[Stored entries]

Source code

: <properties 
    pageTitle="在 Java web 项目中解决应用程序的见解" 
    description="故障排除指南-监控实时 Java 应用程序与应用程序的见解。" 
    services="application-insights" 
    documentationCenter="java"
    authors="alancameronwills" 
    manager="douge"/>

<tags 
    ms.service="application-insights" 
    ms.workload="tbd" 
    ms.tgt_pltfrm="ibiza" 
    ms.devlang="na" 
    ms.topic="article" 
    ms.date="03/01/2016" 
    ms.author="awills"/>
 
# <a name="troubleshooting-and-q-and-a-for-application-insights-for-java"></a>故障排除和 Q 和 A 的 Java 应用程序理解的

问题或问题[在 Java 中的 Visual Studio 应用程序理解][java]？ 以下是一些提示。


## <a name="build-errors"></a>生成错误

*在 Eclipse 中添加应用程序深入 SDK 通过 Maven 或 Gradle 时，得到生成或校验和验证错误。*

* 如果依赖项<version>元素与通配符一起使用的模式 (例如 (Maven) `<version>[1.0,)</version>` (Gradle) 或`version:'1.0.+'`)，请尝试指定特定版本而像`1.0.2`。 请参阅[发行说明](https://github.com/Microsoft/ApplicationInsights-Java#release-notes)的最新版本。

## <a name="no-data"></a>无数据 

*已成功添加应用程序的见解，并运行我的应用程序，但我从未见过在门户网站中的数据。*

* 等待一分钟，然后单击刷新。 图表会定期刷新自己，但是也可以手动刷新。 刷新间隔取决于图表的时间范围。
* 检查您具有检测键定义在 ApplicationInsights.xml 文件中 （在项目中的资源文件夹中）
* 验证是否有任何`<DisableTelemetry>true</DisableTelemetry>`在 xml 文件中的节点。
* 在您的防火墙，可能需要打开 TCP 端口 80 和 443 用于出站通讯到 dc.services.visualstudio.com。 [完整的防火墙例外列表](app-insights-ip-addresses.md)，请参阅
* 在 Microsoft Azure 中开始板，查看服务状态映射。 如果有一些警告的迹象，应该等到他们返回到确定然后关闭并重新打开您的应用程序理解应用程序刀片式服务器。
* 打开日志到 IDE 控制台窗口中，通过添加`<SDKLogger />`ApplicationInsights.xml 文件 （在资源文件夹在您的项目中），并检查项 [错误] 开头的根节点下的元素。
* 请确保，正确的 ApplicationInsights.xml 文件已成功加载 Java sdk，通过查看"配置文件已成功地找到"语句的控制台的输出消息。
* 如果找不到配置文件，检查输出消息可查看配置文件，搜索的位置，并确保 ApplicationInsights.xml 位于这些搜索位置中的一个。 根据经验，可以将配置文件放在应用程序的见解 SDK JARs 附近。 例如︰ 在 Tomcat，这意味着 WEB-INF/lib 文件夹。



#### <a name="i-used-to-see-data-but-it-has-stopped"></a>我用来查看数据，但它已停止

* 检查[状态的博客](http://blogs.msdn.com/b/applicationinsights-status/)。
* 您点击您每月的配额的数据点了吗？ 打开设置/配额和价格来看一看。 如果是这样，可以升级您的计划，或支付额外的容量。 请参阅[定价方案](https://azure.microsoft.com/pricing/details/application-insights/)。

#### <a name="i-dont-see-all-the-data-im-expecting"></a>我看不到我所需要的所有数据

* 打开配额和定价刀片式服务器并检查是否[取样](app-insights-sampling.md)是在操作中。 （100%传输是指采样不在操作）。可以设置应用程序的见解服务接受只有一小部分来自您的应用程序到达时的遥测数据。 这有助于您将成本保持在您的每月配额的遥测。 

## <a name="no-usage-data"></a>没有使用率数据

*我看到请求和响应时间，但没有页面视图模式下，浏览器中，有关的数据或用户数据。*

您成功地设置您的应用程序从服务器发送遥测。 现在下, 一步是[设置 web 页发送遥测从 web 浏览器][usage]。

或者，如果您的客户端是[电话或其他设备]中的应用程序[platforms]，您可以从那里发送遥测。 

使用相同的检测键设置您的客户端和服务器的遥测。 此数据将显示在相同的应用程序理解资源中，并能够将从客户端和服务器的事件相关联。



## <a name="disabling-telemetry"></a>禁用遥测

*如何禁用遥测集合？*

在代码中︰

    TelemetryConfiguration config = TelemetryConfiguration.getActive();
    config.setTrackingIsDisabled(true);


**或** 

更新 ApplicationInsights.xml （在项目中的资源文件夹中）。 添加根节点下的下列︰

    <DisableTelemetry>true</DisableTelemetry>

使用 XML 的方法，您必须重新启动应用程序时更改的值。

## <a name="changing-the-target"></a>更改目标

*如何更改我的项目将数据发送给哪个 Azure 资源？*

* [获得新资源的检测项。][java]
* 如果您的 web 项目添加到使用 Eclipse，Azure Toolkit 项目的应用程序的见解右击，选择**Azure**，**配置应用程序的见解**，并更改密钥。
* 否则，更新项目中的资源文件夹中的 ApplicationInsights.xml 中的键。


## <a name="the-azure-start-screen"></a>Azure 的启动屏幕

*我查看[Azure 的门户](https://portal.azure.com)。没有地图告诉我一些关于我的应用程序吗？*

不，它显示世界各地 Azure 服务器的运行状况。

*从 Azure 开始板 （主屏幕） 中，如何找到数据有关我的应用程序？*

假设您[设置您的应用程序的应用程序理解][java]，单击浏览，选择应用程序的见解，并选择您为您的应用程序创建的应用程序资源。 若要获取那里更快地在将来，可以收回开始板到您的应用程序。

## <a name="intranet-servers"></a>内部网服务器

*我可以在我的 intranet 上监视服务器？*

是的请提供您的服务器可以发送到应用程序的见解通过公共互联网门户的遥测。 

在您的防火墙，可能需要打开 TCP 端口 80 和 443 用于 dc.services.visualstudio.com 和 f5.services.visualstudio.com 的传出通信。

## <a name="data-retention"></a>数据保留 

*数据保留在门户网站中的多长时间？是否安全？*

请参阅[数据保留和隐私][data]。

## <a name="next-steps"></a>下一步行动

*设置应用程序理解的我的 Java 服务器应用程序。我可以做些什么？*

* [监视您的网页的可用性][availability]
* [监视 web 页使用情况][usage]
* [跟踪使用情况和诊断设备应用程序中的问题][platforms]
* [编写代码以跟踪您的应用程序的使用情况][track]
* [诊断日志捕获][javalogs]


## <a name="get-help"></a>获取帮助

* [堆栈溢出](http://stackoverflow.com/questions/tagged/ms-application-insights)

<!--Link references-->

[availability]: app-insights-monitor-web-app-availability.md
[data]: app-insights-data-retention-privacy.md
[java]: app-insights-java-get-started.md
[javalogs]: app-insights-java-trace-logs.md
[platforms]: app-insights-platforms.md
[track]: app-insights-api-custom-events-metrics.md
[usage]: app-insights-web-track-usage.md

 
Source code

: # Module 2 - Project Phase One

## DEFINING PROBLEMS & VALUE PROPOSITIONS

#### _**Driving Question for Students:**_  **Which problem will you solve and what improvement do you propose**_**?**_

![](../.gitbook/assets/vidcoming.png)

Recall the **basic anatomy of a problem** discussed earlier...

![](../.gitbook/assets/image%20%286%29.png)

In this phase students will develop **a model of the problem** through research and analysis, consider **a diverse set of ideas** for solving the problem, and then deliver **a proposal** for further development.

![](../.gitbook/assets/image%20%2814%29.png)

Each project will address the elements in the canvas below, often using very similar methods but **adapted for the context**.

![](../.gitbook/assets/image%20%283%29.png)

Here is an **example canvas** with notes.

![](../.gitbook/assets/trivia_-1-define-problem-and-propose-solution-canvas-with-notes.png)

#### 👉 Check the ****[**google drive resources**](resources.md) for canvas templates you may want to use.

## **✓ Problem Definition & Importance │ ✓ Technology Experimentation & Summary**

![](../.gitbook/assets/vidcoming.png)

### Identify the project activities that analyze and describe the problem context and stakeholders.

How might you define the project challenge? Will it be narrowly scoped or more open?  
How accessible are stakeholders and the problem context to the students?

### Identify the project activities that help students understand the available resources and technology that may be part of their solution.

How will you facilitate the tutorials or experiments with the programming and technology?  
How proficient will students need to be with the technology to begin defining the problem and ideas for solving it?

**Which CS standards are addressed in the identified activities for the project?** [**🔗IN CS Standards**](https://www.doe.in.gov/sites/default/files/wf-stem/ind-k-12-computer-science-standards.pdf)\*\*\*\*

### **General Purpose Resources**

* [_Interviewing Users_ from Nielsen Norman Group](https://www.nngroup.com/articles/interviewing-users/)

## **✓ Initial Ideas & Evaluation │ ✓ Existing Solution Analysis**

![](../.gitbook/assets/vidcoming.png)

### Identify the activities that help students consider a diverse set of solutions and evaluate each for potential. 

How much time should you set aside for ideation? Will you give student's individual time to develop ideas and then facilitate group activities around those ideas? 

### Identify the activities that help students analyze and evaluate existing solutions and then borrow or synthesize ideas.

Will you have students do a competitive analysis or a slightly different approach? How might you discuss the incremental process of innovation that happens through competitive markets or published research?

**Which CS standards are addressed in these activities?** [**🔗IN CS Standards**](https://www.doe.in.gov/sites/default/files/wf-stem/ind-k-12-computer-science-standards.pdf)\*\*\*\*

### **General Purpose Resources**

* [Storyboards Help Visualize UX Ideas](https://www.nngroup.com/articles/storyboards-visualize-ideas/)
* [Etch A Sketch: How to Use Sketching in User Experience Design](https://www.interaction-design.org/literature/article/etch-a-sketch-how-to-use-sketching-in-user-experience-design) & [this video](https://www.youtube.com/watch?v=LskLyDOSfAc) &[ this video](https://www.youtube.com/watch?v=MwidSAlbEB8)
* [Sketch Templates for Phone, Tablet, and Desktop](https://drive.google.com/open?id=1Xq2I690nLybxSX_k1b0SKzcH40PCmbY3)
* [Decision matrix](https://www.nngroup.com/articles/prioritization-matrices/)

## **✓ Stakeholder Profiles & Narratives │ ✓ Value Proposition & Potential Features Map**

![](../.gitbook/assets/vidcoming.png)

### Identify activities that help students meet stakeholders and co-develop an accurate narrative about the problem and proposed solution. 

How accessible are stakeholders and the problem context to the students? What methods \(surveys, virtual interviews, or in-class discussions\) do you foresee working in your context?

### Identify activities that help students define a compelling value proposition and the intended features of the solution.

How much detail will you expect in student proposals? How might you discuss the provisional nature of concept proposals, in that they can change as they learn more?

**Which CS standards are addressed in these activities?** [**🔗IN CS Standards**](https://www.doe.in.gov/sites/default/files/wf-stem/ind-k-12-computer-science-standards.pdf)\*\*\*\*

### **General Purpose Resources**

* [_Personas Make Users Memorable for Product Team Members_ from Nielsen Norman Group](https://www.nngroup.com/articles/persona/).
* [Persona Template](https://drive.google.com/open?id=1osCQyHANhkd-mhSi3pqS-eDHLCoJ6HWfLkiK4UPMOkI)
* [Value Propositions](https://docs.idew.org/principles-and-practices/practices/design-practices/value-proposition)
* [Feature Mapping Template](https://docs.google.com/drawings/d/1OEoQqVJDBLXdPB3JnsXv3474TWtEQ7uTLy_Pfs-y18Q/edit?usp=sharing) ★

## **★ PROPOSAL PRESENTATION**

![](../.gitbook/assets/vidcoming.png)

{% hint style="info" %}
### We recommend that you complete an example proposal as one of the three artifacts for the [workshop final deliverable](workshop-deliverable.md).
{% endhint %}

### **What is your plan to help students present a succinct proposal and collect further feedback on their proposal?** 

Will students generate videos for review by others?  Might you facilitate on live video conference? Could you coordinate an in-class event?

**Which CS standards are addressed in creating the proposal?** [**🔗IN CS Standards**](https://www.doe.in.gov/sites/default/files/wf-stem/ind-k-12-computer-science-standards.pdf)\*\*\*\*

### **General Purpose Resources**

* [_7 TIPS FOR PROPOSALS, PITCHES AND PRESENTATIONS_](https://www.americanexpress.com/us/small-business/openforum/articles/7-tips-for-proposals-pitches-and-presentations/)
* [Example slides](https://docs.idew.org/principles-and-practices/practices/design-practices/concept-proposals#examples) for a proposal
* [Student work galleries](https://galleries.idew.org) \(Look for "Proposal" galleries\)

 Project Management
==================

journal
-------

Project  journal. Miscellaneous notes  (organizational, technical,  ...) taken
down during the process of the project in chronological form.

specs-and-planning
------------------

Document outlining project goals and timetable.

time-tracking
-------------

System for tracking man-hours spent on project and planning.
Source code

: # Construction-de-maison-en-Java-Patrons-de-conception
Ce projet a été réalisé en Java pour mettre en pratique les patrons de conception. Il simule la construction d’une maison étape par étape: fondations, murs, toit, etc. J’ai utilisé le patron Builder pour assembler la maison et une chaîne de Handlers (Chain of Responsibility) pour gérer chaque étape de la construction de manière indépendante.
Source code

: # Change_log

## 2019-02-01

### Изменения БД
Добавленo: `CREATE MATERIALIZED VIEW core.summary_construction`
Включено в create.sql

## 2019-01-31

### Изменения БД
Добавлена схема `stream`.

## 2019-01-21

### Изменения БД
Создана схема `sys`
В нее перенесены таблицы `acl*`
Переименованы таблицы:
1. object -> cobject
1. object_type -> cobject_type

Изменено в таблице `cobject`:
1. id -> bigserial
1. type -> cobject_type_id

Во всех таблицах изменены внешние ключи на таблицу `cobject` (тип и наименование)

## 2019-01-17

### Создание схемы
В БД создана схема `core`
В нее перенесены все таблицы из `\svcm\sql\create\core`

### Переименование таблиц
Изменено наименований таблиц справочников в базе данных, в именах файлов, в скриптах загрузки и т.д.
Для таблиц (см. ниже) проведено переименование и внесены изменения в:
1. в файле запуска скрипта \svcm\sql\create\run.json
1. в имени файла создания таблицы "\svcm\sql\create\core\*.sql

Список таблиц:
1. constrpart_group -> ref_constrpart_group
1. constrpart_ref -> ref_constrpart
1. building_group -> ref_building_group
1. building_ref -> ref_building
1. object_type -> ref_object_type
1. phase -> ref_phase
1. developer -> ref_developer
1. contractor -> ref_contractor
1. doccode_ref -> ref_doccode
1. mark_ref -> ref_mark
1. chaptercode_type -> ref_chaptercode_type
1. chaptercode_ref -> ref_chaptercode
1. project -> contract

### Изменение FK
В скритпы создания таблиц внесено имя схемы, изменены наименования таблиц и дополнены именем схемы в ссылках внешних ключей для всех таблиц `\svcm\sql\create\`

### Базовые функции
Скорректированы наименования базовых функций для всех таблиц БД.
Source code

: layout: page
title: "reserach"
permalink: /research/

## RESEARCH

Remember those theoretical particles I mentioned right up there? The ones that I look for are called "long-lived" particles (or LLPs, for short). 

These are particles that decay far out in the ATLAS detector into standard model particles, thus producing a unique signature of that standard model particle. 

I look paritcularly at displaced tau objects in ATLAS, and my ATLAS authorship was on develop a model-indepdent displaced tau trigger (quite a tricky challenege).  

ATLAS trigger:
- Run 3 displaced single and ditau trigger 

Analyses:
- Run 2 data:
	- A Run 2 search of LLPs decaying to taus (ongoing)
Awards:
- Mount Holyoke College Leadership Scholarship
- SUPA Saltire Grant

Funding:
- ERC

Your assignment:
Going through the entries above, report how many lines contain the word "javalogs", with no other text.

Response to this task:
2